Olivier Rey : On a répété à satiété la phrase d'Adam Smith qui affirme que ce n'est pas de la bienveillance du boulanger que nous attendons notre pain, mais de son intérêt égoïste. Selon la doctrine libérale, le bien commun résulte non pas du souci de tous pour le bien commun, mais du souci qu'a chacun de faire prospérer ses affaires personnelles - la « main invisible » du marché se chargeant de faire concourir les intérêts particuliers à une situation générale optimale. On comprend que, dans un tel contexte, il soit impossible de faire passer les impératifs économiques avant la préservation des vies, puisque l'économie repose sur l'invitation faite à chacun de poursuivre son propre intérêt, dont la conservation de soi fait partie au premier chef. En bref, c'est le principe même de l'économie libérale qui réclamait la mise à l'arrêt de l'économie pour « sauver des vies ». En agissant autrement, on aurait porté atteinte au principe fondamental du système. En voulant sauver des meubles, on aurait porté atteinte à la structure entière de la maison.

Pourquoi affirmez-vous que les sociétés modernes idolâtrent la vie ?

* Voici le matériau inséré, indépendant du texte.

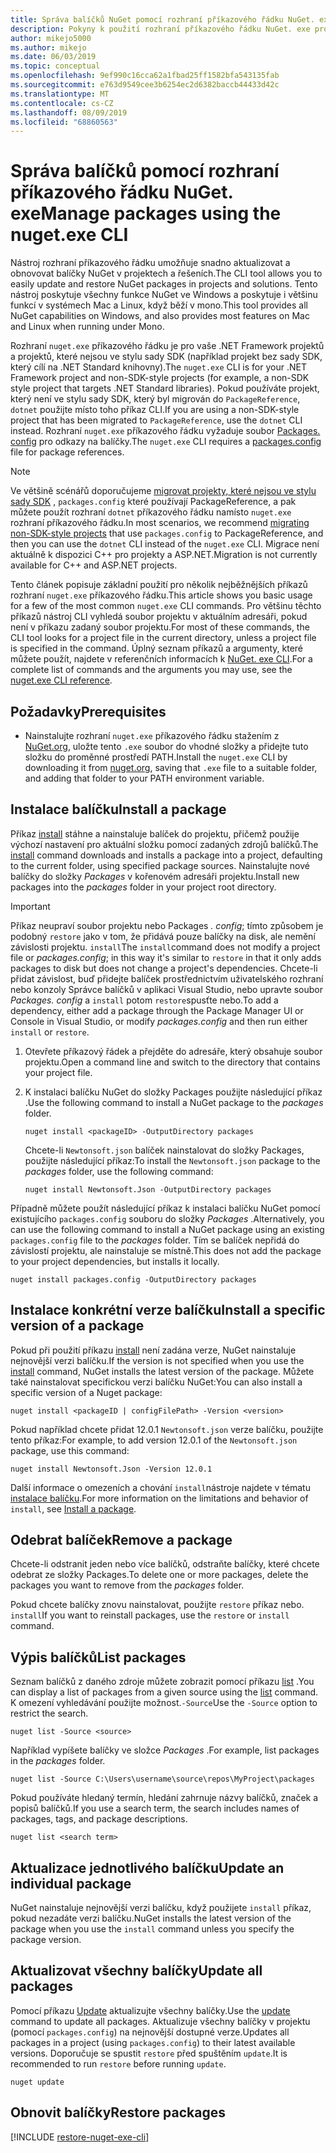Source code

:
 ```yaml
---
title: Správa balíčků NuGet pomocí rozhraní příkazového řádku NuGet. exe
description: Pokyny k použití rozhraní příkazového řádku NuGet. exe pro práci s balíčky NuGet.
author: mikejo5000
ms.author: mikejo
ms.date: 06/03/2019
ms.topic: conceptual
ms.openlocfilehash: 9ef990c16cca62a1fbad25ff1582bfa543135fab
ms.sourcegitcommit: e763d9549cee3b6254ec2d6382baccb44433d42c
ms.translationtype: MT
ms.contentlocale: cs-CZ
ms.lasthandoff: 08/09/2019
ms.locfileid: "68860563"
---
```

# <a name="manage-packages-using-the-nugetexe-cli"></a><span data-ttu-id="b145f-103">Správa balíčků pomocí rozhraní příkazového řádku NuGet. exe</span><span class="sxs-lookup"><span data-stu-id="b145f-103">Manage packages using the nuget.exe CLI</span></span>

<span data-ttu-id="b145f-104">Nástroj rozhraní příkazového řádku umožňuje snadno aktualizovat a obnovovat balíčky NuGet v projektech a řešeních.</span><span class="sxs-lookup"><span data-stu-id="b145f-104">The CLI tool allows you to easily update and restore NuGet packages in projects and solutions.</span></span> <span data-ttu-id="b145f-105">Tento nástroj poskytuje všechny funkce NuGet ve Windows a poskytuje i většinu funkcí v systémech Mac a Linux, když běží v mono.</span><span class="sxs-lookup"><span data-stu-id="b145f-105">This tool provides all NuGet capabilities on Windows, and also provides most features on Mac and Linux when running under Mono.</span></span>

<span data-ttu-id="b145f-106">Rozhraní `nuget.exe` příkazového řádku je pro vaše .NET Framework projektů a projektů, které nejsou ve stylu sady SDK (například projekt bez sady SDK, který cílí na .NET Standard knihovny).</span><span class="sxs-lookup"><span data-stu-id="b145f-106">The `nuget.exe` CLI is for your .NET Framework project and non-SDK-style projects (for example, a non-SDK style project that targets .NET Standard libraries).</span></span> <span data-ttu-id="b145f-107">Pokud používáte projekt, který není ve stylu sady SDK, který byl migrován do `PackageReference`, `dotnet` použijte místo toho příkaz CLI.</span><span class="sxs-lookup"><span data-stu-id="b145f-107">If you are using a non-SDK-style project that has been migrated to `PackageReference`, use the `dotnet` CLI instead.</span></span> <span data-ttu-id="b145f-108">Rozhraní `nuget.exe` příkazového řádku vyžaduje soubor [Packages. config](../reference/packages-config.md) pro odkazy na balíčky.</span><span class="sxs-lookup"><span data-stu-id="b145f-108">The `nuget.exe` CLI requires a [packages.config](../reference/packages-config.md) file for package references.</span></span>

> [!NOTE]
> <span data-ttu-id="b145f-109">Ve většině scénářů doporučujeme [migrovat projekty, které nejsou ve stylu sady SDK](../reference/migrate-packages-config-to-package-reference.md) , `packages.config` které používají PackageReference, a pak můžete použít rozhraní `dotnet` příkazového řádku namísto `nuget.exe` rozhraní příkazového řádku.</span><span class="sxs-lookup"><span data-stu-id="b145f-109">In most scenarios, we recommend [migrating non-SDK-style projects](../reference/migrate-packages-config-to-package-reference.md) that use `packages.config` to PackageReference, and then you can use the `dotnet` CLI instead of the `nuget.exe` CLI.</span></span> <span data-ttu-id="b145f-110">Migrace není aktuálně k dispozici C++ pro projekty a ASP.NET.</span><span class="sxs-lookup"><span data-stu-id="b145f-110">Migration is not currently available for C++ and ASP.NET projects.</span></span>

<span data-ttu-id="b145f-111">Tento článek popisuje základní použití pro několik nejběžnějších příkazů rozhraní `nuget.exe` příkazového řádku.</span><span class="sxs-lookup"><span data-stu-id="b145f-111">This article shows you basic usage for a few of the most common `nuget.exe` CLI commands.</span></span> <span data-ttu-id="b145f-112">Pro většinu těchto příkazů nástroj CLI vyhledá soubor projektu v aktuálním adresáři, pokud není v příkazu zadaný soubor projektu.</span><span class="sxs-lookup"><span data-stu-id="b145f-112">For most of these commands, the CLI tool looks for a project file in the current directory, unless a project file is specified in the command.</span></span> <span data-ttu-id="b145f-113">Úplný seznam příkazů a argumenty, které můžete použít, najdete v referenčních informacích k [NuGet. exe CLI](../reference/nuget-exe-cli-reference.md).</span><span class="sxs-lookup"><span data-stu-id="b145f-113">For a complete list of commands and the arguments you may use, see the [nuget.exe CLI reference](../reference/nuget-exe-cli-reference.md).</span></span>

## <a name="prerequisites"></a><span data-ttu-id="b145f-114">Požadavky</span><span class="sxs-lookup"><span data-stu-id="b145f-114">Prerequisites</span></span>

- <span data-ttu-id="b145f-115">Nainstalujte rozhraní `nuget.exe` příkazového řádku stažením z [NuGet.org](https://dist.nuget.org/win-x86-commandline/latest/nuget.exe), uložte tento `.exe` soubor do vhodné složky a přidejte tuto složku do proměnné prostředí PATH.</span><span class="sxs-lookup"><span data-stu-id="b145f-115">Install the `nuget.exe` CLI by downloading it from [nuget.org](https://dist.nuget.org/win-x86-commandline/latest/nuget.exe), saving that `.exe` file to a suitable folder, and adding that folder to your PATH environment variable.</span></span>

## <a name="install-a-package"></a><span data-ttu-id="b145f-116">Instalace balíčku</span><span class="sxs-lookup"><span data-stu-id="b145f-116">Install a package</span></span>

<span data-ttu-id="b145f-117">Příkaz [install](../reference/cli-reference/cli-ref-install.md) stáhne a nainstaluje balíček do projektu, přičemž použije výchozí nastavení pro aktuální složku pomocí zadaných zdrojů balíčků.</span><span class="sxs-lookup"><span data-stu-id="b145f-117">The [install](../reference/cli-reference/cli-ref-install.md) command downloads and installs a package into a project, defaulting to the current folder, using specified package sources.</span></span> <span data-ttu-id="b145f-118">Nainstalujte nové balíčky do složky *Packages* v kořenovém adresáři projektu.</span><span class="sxs-lookup"><span data-stu-id="b145f-118">Install new packages into the *packages* folder in your project root directory.</span></span>

> [!IMPORTANT]
> <span data-ttu-id="b145f-119">Příkaz neupraví soubor projektu nebo Packages *. config*; tímto způsobem je podobný `restore` jako v tom, že přidává pouze balíčky na disk, ale nemění závislosti projektu. `install`</span><span class="sxs-lookup"><span data-stu-id="b145f-119">The `install`command does not modify a project file or *packages.config*; in this way it's similar to `restore` in that it only adds packages to disk but does not change a project's dependencies.</span></span> <span data-ttu-id="b145f-120">Chcete-li přidat závislost, buď přidejte balíček prostřednictvím uživatelského rozhraní nebo konzoly Správce balíčků v aplikaci Visual Studio, nebo upravte soubor *Packages. config* a `install` potom `restore`spusťte nebo.</span><span class="sxs-lookup"><span data-stu-id="b145f-120">To add a dependency, either add a package through the Package Manager UI or Console in Visual Studio, or modify *packages.config* and then run either `install` or `restore`.</span></span>

1. <span data-ttu-id="b145f-121">Otevřete příkazový řádek a přejděte do adresáře, který obsahuje soubor projektu.</span><span class="sxs-lookup"><span data-stu-id="b145f-121">Open a command line and switch to the directory that contains your project file.</span></span>

2. <span data-ttu-id="b145f-122">K instalaci balíčku NuGet do složky Packages použijte následující příkaz .</span><span class="sxs-lookup"><span data-stu-id="b145f-122">Use the following command to install a NuGet package to the *packages* folder.</span></span>

    ```cli
    nuget install <packageID> -OutputDirectory packages
    ```

    <span data-ttu-id="b145f-123">Chcete-li `Newtonsoft.json` balíček nainstalovat do složky Packages, použijte následující příkaz:</span><span class="sxs-lookup"><span data-stu-id="b145f-123">To install the `Newtonsoft.json` package to the *packages* folder, use the following command:</span></span>

    ```cli
    nuget install Newtonsoft.Json -OutputDirectory packages
    ```

<span data-ttu-id="b145f-124">Případně můžete použít následující příkaz k instalaci balíčku NuGet pomocí existujícího `packages.config` souboru do složky *Packages* .</span><span class="sxs-lookup"><span data-stu-id="b145f-124">Alternatively, you can use the following command to install a NuGet package using an existing `packages.config` file to the *packages* folder.</span></span> <span data-ttu-id="b145f-125">Tím se balíček nepřidá do závislostí projektu, ale nainstaluje se místně.</span><span class="sxs-lookup"><span data-stu-id="b145f-125">This does not add the package to your project dependencies, but installs it locally.</span></span>

```cli
nuget install packages.config -OutputDirectory packages
```

## <a name="install-a-specific-version-of-a-package"></a><span data-ttu-id="b145f-126">Instalace konkrétní verze balíčku</span><span class="sxs-lookup"><span data-stu-id="b145f-126">Install a specific version of a package</span></span>

<span data-ttu-id="b145f-127">Pokud při použití příkazu [install](../reference/cli-reference/cli-ref-install.md) není zadána verze, NuGet nainstaluje nejnovější verzi balíčku.</span><span class="sxs-lookup"><span data-stu-id="b145f-127">If the version is not specified when you use the [install](../reference/cli-reference/cli-ref-install.md) command, NuGet installs the latest version of the package.</span></span> <span data-ttu-id="b145f-128">Můžete také nainstalovat specifickou verzi balíčku NuGet:</span><span class="sxs-lookup"><span data-stu-id="b145f-128">You can also install a specific version of a Nuget package:</span></span>

```cli
nuget install <packageID | configFilePath> -Version <version>
```

<span data-ttu-id="b145f-129">Pokud například chcete přidat 12.0.1 `Newtonsoft.json` verze balíčku, použijte tento příkaz:</span><span class="sxs-lookup"><span data-stu-id="b145f-129">For example, to add version 12.0.1 of the `Newtonsoft.json` package, use this command:</span></span>

```cli
nuget install Newtonsoft.Json -Version 12.0.1
```

<span data-ttu-id="b145f-130">Další informace o omezeních a chování `install`nástroje najdete v tématu [instalace balíčku](#install-a-package).</span><span class="sxs-lookup"><span data-stu-id="b145f-130">For more information on the limitations and behavior of `install`, see [Install a package](#install-a-package).</span></span>

## <a name="remove-a-package"></a><span data-ttu-id="b145f-131">Odebrat balíček</span><span class="sxs-lookup"><span data-stu-id="b145f-131">Remove a package</span></span>

<span data-ttu-id="b145f-132">Chcete-li odstranit jeden nebo více balíčků, odstraňte balíčky, které chcete odebrat ze složky Packages.</span><span class="sxs-lookup"><span data-stu-id="b145f-132">To delete one or more packages, delete the packages you want to remove from the *packages* folder.</span></span>

<span data-ttu-id="b145f-133">Pokud chcete balíčky znovu nainstalovat, použijte `restore` příkaz nebo. `install`</span><span class="sxs-lookup"><span data-stu-id="b145f-133">If you want to reinstall packages, use the `restore` or `install` command.</span></span>

## <a name="list-packages"></a><span data-ttu-id="b145f-134">Výpis balíčků</span><span class="sxs-lookup"><span data-stu-id="b145f-134">List packages</span></span>

<span data-ttu-id="b145f-135">Seznam balíčků z daného zdroje můžete zobrazit pomocí příkazu [list](../reference/cli-reference/cli-ref-list.md) .</span><span class="sxs-lookup"><span data-stu-id="b145f-135">You can display a list of packages from a given source using the [list](../reference/cli-reference/cli-ref-list.md) command.</span></span> <span data-ttu-id="b145f-136">K omezení vyhledávání použijte možnost.`-Source`</span><span class="sxs-lookup"><span data-stu-id="b145f-136">Use the `-Source` option to restrict the search.</span></span>

```cli
nuget list -Source <source>
```

<span data-ttu-id="b145f-137">Například vypíšete balíčky ve složce *Packages* .</span><span class="sxs-lookup"><span data-stu-id="b145f-137">For example, list packages in the *packages* folder.</span></span>

```cli
nuget list -Source C:\Users\username\source\repos\MyProject\packages
```

<span data-ttu-id="b145f-138">Pokud používáte hledaný termín, hledání zahrnuje názvy balíčků, značek a popisů balíčků.</span><span class="sxs-lookup"><span data-stu-id="b145f-138">If you use a search term, the search includes names of packages, tags, and package descriptions.</span></span>

```cli
nuget list <search term>
```

## <a name="update-an-individual-package"></a><span data-ttu-id="b145f-139">Aktualizace jednotlivého balíčku</span><span class="sxs-lookup"><span data-stu-id="b145f-139">Update an individual package</span></span>

<span data-ttu-id="b145f-140">NuGet nainstaluje nejnovější verzi balíčku, když použijete `install` příkaz, pokud nezadáte verzi balíčku.</span><span class="sxs-lookup"><span data-stu-id="b145f-140">NuGet installs the latest version of the package when you use the `install` command unless you specify the package version.</span></span>

## <a name="update-all-packages"></a><span data-ttu-id="b145f-141">Aktualizovat všechny balíčky</span><span class="sxs-lookup"><span data-stu-id="b145f-141">Update all packages</span></span>

<span data-ttu-id="b145f-142">Pomocí příkazu [Update](../reference/cli-reference/cli-ref-update.md) aktualizujte všechny balíčky.</span><span class="sxs-lookup"><span data-stu-id="b145f-142">Use the [update](../reference/cli-reference/cli-ref-update.md) command to update all packages.</span></span> <span data-ttu-id="b145f-143">Aktualizuje všechny balíčky v projektu (pomocí `packages.config`) na nejnovější dostupné verze.</span><span class="sxs-lookup"><span data-stu-id="b145f-143">Updates all packages in a project (using `packages.config`) to their latest available versions.</span></span> <span data-ttu-id="b145f-144">Doporučuje se spustit `restore` před spuštěním `update`.</span><span class="sxs-lookup"><span data-stu-id="b145f-144">It is recommended to run `restore` before running `update`.</span></span>

```cli
nuget update
```

## <a name="restore-packages"></a><span data-ttu-id="b145f-145">Obnovit balíčky</span><span class="sxs-lookup"><span data-stu-id="b145f-145">Restore packages</span></span>

[!INCLUDE [restore-nuget-exe-cli](includes/restore-nuget-exe-cli.md)]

Pour répondre à cette question, il faut commencer par préciser ce que l'on entend par vie. Dans les dictionnaires des XVIIe et XVIIIe siècles, la vie était définie comme « union de l'âme et du corps ». À partir de la fin du XVIIIe siècle, les choses changent : la vie devient « l'état des êtres animés tant qu'ils ont en eux le principe des sensations et du mouvement » ( Dictionnaire de l'Académie française de 1795), « l'état d'activité de la substance organisée » (Littré, 1863), aujourd'hui « l'ensemble des phénomènes et des fonctions essentielles se manifestant de la naissance à la mort et caractérisant les êtres vivants » (dictionnaire Trésor de la langue française, 1994). Cela étant, en même temps que la vie s'est « physiologisée », des souvenirs demeurent de l'ancienne signification. Résonnent encore à l'arrière-plan, même de façon très amortie, les paroles bibliques - le Seigneur disant à Moïse : « Choisis la vie » ; Jésus affirmant : « Je suis la vie. » Ce qui fait que, par amalgame du sens revendiqué et du sens refoulé, on aboutit à cette chose étrange : l'adoration de « l'ensemble des phénomènes et des fonctions essentielles se manifestant de la naissance à la mort ». C'est cette adoration par transfert, de la vie « ancienne manière » à ce que Walter Benjamin appelait la « vie nue » (le simple fait physiologique d'être en vie), qui peut, à bon droit, être qualifiée d'idolâtrie.

Vous écrivez : « Il n'y a pas de sens à s'emporter contre l'"horreur économique" et, enmême temps, à réclamer davantage de lits de réanimation à l'hôpital, car c'est la continuation de la première qui autorise la multiplication des seconds. » Pouvez-vous revenir sur ce point ?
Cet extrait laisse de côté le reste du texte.